Recognizing Abundant, Deficient, and Perfect Numbers
Briefly

Recognizing Abundant, Deficient, and Perfect Numbers
"A quick bit of Googling turned up this explainer that basically boils it down to a simple principal. Given a number, find all the divisors of that number, excluding the number itself, and add them up. If the result is less than the original number, it is deficient. If the number is equal, it's perfect. Finally, if the sum is over the input, it's abundant."

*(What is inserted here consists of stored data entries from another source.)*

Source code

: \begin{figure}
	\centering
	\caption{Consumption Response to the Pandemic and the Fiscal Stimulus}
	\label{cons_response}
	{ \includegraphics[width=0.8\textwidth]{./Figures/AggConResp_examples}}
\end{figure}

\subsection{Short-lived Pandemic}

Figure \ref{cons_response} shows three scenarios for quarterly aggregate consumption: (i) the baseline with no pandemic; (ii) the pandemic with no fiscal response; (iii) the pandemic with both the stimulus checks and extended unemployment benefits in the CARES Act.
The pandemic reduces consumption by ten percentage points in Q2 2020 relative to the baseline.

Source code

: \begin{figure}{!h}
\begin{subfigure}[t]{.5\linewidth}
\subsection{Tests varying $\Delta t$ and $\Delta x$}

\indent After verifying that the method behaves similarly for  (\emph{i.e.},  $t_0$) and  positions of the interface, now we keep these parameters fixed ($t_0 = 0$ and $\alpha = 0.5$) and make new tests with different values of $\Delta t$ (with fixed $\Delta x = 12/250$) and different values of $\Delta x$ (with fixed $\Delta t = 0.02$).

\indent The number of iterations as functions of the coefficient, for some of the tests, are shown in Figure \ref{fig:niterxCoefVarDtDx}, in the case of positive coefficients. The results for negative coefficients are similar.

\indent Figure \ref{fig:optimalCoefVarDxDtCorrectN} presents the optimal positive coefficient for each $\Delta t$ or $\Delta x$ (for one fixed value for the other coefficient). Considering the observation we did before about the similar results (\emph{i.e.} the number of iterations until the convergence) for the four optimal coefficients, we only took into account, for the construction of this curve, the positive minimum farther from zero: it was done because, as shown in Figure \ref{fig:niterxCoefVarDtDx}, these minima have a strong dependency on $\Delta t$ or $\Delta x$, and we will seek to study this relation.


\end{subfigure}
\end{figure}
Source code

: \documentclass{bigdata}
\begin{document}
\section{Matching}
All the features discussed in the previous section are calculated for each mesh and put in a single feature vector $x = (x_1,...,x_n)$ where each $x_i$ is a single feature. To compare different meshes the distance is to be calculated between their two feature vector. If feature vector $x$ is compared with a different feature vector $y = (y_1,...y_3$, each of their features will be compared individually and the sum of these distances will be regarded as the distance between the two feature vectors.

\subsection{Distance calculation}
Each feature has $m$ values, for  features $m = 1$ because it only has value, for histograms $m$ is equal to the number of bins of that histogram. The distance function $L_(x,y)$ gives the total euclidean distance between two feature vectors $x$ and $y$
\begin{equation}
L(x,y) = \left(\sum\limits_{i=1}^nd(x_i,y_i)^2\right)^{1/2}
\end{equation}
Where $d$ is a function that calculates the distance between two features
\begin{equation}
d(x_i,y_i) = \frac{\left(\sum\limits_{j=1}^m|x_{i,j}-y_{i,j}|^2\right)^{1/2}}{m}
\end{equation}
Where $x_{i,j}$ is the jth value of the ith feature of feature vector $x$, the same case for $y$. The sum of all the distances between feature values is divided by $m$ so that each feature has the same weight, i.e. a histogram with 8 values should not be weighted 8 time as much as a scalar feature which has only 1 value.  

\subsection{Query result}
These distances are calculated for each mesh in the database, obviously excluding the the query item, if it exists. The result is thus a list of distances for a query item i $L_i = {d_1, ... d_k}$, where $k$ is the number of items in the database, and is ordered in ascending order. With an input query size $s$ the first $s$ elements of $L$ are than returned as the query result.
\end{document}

"So for example, 6 is considered perfect because the divisors, 1+2+3, equal 6 when added together. 5, which only has a divisor of 1 (remember, you exclude the number itself) is deficient. 12 is abundant (1+2+3+4+6 == 16). You can read more, and see more variations, on the Encyclopedia.com article if you would like. Honestly, I see absolutely see use for this, but I thought - why not whip up a quick demo of this in BoxLang"
A classification method determines whether an integer is deficient, perfect, or abundant by summing its proper divisors (all divisors excluding the number itself) and comparing the sum to the original integer. Proper divisors can be found by iterating i from 1 up to ceiling(abs(n)/2) and checking n % i == 0, with a special-case for n == 1. A BoxLang implementation collects divisors into an array, returns them, then uses reduce to sum the array and compare the sum to the input: equal indicates perfect, greater-than indicates abundant, less-than indicates deficient. Examples include 6 (perfect), 5 (deficient), and 12 (abundant).